Non sfugge che, da millenni, sia proprio la Cina ad essere “culla” di quella coltivazione risicola che – particolarmente per la sottospecie japonica dell’oryza sativa (nome tassonomico, appunto, della pianta di riso) – è stata poi introdotta nel bacino del Mediterraneo e, più in la nei secoli, nella pianura vercellese, dov’è accertata la sua presenza da quasi mille anni.

“Oggi i produttori non vivono un periodo felice” ha ragionato il presidente Dellarole nell’intervista, con un riferimento ai molteplici fattori di preoccupazione che investono il comparto: dalla congiuntura economica, al rincaro dei prezzi di produzione, alle condizioni di mercato non soddisfacenti, alla concorrenza straniera.
Un mondo, quello del riso, che vede invece aumentare la produzione dell’1% su base planetaria (fonte Fao) e che registra, proprio dalla Cina, un incremento esponenziale di importazione (Pechino, nel 2012, ha praticamente quadruplicato l’import dai paesi esteri: si stima infatti che siano state importate in Cina ben 2,6 milioni di tonnellate di riso nel 2012, rispetto alle 575 mila tonnellate importate nel precedente anno 2011).
Tornando all’intervista di ieri a Vercelli, c’è stato spazio anche per uno scambio di vedute sugli aspetti di lavorazione e sulla manodopera che ancor oggi viene impiegata nelle risaie per le operazioni colturali, in particolare per quelle d’estirpo di crodo.
E poi si è parlato di produzione, qualità e specificità del riso italiano: E a questo punto si torna a parlare dell’unicità del nostro riso: “Siamo una nicchia – sottolinea ancora il presidente – in quanto produciamo solo lo 0,03% del riso a livello mondiale.
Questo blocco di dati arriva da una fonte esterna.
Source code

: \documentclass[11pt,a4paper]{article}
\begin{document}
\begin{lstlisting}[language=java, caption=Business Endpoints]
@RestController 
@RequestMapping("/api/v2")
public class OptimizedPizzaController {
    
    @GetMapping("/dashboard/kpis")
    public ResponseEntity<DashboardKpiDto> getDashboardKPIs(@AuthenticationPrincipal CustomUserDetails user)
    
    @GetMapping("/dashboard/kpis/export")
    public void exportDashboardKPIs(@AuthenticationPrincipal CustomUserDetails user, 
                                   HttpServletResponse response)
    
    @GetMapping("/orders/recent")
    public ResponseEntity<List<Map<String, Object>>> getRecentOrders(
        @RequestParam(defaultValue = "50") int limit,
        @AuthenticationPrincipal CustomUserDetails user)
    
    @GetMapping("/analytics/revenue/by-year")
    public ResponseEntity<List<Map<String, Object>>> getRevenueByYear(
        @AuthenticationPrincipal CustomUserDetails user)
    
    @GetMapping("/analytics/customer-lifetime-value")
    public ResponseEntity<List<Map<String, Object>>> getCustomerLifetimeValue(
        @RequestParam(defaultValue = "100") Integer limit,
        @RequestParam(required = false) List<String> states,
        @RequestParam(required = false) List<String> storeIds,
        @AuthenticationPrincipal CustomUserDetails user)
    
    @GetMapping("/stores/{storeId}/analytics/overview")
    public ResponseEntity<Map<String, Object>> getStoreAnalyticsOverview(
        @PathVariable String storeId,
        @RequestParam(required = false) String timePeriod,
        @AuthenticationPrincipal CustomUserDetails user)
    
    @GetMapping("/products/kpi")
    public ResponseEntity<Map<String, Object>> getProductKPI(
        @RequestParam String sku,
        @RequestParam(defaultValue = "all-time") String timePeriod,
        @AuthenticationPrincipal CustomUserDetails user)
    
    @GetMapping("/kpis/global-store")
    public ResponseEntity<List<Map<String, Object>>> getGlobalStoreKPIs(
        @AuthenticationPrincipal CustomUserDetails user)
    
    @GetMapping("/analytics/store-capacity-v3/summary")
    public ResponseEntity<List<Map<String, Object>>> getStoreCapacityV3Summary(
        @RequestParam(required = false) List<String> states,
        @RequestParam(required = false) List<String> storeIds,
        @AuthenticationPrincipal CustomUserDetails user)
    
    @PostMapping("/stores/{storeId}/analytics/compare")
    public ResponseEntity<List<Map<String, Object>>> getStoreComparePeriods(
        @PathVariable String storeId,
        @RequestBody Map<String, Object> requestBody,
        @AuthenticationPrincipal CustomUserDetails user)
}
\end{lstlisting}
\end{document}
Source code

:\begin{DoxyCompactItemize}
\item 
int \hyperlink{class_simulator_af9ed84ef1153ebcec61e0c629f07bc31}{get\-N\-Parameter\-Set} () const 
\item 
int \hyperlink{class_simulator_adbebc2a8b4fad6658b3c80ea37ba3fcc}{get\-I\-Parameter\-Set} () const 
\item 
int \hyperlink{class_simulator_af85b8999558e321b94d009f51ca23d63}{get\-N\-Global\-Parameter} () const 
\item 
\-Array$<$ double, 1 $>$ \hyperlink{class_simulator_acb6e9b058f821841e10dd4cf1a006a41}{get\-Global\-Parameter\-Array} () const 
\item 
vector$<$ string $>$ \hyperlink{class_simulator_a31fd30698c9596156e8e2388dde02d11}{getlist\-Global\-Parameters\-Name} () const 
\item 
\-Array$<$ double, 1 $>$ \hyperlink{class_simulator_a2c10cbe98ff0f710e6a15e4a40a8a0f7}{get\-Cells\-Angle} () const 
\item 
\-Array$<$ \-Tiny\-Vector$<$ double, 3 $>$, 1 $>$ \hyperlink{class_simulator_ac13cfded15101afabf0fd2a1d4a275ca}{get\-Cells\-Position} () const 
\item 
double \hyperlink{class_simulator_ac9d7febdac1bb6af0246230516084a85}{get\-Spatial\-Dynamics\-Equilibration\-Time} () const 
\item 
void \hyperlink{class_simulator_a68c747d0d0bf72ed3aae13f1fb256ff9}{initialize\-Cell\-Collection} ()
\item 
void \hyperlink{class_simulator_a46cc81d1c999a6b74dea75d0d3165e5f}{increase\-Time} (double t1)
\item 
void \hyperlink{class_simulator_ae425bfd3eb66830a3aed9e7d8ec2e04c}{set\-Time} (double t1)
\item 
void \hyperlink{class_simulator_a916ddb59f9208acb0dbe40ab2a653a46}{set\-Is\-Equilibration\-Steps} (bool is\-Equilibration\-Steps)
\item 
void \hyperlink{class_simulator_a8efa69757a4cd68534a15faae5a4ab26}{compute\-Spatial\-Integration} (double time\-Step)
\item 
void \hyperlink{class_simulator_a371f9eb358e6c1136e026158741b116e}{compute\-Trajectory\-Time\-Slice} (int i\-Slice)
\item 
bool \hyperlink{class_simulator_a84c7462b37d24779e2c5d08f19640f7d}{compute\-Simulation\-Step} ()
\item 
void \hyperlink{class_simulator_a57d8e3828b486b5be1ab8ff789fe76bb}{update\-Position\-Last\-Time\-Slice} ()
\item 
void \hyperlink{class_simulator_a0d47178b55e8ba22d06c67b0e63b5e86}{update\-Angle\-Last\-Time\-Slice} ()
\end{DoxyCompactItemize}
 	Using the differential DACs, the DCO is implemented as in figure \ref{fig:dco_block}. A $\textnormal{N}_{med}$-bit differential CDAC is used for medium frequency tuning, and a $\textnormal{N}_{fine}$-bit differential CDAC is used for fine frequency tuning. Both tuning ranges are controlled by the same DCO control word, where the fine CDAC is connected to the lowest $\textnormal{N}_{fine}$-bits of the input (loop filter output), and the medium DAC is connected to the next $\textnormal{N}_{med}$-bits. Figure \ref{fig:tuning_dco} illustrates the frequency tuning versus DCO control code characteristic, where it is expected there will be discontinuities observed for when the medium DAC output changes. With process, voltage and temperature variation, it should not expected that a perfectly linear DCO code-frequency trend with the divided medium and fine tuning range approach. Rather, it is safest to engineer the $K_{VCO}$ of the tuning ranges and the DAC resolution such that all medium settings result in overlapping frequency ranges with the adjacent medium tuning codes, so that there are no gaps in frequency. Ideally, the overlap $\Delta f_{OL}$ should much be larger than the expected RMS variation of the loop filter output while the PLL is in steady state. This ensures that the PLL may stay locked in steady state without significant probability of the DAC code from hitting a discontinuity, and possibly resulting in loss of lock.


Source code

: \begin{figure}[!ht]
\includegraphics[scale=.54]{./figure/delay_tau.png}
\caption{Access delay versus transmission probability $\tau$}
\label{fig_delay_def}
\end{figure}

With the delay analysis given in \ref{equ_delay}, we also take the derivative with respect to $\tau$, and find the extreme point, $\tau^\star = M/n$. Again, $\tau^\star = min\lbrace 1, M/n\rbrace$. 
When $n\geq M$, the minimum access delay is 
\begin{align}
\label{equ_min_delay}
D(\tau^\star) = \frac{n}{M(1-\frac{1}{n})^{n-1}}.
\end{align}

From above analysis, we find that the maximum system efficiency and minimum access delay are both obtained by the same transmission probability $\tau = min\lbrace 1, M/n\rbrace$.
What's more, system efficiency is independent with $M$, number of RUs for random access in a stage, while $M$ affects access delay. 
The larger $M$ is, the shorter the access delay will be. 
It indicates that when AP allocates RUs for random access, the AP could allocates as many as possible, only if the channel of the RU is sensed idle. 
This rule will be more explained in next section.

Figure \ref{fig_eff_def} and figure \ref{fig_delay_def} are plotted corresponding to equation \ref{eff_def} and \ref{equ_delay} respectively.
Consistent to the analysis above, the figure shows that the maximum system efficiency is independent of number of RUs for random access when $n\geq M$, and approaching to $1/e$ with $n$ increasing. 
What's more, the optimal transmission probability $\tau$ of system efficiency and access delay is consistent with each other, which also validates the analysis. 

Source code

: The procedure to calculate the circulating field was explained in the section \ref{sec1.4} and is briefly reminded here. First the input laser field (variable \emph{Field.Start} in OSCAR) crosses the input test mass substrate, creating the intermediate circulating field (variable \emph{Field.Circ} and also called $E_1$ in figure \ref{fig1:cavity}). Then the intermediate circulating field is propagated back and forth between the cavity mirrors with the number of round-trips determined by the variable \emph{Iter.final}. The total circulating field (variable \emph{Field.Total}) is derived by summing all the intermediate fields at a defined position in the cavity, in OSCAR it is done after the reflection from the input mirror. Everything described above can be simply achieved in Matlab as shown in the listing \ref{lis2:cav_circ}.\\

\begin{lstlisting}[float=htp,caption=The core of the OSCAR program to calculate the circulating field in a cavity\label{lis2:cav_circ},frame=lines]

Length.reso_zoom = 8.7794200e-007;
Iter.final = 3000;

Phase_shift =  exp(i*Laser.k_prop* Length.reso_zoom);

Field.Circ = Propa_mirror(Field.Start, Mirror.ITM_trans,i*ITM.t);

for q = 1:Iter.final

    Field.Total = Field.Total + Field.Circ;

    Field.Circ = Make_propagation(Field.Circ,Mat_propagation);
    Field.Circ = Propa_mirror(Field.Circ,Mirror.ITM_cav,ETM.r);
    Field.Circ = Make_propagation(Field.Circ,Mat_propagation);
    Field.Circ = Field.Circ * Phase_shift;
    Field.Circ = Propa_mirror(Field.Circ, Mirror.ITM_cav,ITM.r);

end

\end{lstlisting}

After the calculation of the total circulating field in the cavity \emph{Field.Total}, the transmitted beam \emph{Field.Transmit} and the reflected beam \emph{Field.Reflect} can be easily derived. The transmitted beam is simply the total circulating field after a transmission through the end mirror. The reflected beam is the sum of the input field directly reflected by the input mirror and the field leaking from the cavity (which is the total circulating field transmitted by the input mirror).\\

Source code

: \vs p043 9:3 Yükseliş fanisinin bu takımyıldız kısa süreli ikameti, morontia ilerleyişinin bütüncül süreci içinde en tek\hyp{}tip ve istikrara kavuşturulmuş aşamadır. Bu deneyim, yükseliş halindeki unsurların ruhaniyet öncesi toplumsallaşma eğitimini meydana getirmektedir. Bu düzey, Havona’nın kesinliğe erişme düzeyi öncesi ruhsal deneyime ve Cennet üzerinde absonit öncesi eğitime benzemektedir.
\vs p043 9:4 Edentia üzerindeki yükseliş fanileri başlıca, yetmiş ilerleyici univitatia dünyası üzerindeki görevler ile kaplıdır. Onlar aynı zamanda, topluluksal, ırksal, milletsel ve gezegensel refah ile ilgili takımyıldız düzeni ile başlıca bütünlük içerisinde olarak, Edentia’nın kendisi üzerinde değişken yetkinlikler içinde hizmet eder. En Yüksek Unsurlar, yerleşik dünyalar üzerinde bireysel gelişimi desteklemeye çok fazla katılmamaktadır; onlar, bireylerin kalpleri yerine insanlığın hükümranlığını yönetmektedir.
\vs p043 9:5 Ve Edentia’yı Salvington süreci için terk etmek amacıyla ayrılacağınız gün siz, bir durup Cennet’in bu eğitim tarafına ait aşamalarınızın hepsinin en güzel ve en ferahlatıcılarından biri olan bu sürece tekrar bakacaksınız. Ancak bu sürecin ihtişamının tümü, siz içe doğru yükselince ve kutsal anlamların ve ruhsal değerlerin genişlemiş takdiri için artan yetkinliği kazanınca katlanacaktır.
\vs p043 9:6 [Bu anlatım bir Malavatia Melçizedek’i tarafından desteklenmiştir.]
Se pensiamo di continuare a produrre a costi italiani e vendere a prezzi mondiali non faremo una lunga strada. Dobbiamo diversificarci dal resto del mondo, dobbiamo valorizzare le nostre caratteristiche territoriali, ambientali e organolettiche del prodotto. Caratteristiche – è importante ribadirlo – di unicità e di eccellenza, garantite da un clima che rende il nostro riso italiano unico al mondo”.

Come ricorda il direttore interprovinciale di Coldiretti Domenico Pautasso, “Vercelli è la provincia piemontese che detiene il primato di produzione di riso, con 72.641,51 ettari dedicati nel 2012. Altri 3.985, 74 ettari sono stati coltivati a riso, lo scorso anno, in provincia di Biella, 34.515,08 nella vicina provincia di Novara. Un sistema che è importante promuovere, ancora una volta la Coldiretti interprovinciale ha trovato grazie alla Rai un mezzo per raggiungere il grande pubblico televisivo sempre più interessato a scoprire la qualità del nostro riso italiano”.